(Dataset entries)
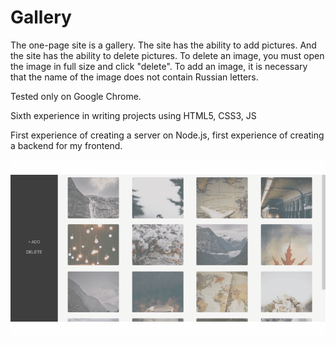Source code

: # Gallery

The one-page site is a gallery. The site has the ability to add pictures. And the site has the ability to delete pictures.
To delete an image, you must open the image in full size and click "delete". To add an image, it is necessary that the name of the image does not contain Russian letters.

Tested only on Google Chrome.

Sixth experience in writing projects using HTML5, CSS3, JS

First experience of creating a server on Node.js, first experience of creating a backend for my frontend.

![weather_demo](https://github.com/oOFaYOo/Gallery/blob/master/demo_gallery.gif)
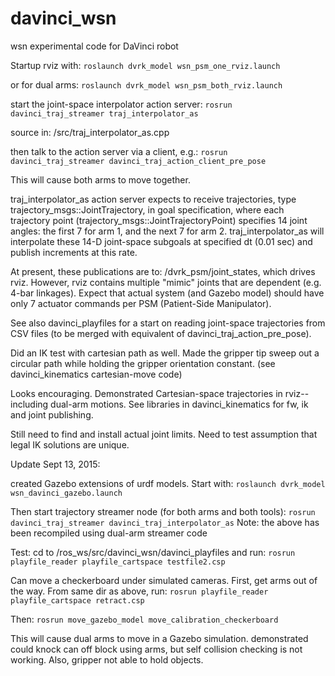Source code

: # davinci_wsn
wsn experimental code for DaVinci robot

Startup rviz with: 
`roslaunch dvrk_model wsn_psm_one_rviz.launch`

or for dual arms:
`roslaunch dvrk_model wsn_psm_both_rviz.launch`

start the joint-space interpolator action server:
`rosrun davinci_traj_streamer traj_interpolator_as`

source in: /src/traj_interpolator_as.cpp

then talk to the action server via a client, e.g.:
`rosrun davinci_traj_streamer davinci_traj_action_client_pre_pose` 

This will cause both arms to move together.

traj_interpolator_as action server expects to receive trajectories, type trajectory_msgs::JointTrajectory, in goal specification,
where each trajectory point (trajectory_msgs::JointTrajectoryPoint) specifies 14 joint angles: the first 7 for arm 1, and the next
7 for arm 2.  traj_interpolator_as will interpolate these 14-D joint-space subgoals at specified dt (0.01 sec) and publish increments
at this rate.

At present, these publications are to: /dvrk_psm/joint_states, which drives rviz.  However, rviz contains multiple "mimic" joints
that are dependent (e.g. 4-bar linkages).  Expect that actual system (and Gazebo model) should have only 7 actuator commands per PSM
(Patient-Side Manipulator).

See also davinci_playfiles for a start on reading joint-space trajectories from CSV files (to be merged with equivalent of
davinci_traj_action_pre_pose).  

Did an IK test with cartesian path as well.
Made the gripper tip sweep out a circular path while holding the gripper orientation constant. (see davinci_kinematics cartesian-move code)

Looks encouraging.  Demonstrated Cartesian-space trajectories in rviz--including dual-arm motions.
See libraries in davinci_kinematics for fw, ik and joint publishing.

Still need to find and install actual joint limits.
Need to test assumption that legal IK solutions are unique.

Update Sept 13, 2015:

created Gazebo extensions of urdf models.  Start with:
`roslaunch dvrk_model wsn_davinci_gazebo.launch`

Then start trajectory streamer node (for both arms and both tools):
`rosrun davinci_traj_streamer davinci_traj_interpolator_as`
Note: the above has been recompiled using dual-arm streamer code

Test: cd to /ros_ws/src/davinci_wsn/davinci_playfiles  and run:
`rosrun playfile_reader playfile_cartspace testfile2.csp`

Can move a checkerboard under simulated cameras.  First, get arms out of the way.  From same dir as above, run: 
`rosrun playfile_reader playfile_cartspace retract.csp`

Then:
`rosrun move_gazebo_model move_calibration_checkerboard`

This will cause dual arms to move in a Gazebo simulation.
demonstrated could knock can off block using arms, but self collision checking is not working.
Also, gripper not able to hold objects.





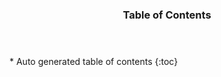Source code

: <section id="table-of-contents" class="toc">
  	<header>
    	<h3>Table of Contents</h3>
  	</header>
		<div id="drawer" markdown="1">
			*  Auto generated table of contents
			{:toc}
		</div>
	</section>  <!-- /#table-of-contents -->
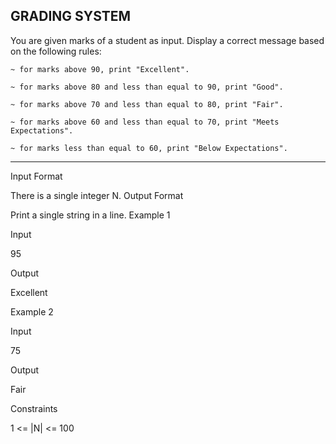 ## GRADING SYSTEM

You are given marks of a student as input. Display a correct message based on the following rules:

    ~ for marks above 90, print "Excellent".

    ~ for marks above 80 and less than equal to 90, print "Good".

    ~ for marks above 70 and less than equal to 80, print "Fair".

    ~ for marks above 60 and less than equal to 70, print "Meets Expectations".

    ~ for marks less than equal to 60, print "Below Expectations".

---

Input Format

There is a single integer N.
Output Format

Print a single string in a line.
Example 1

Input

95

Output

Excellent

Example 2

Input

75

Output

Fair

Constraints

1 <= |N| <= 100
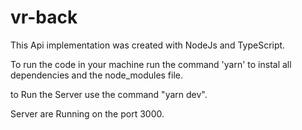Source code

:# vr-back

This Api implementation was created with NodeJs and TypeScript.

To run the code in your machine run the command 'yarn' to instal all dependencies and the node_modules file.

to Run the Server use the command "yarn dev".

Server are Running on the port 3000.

* **What to do**
For the word "Fair", find every line in the data that holds it and copy that line.

* **Expected answer**
    ~ for marks above 70 and less than equal to 80, print "Fair".
Fair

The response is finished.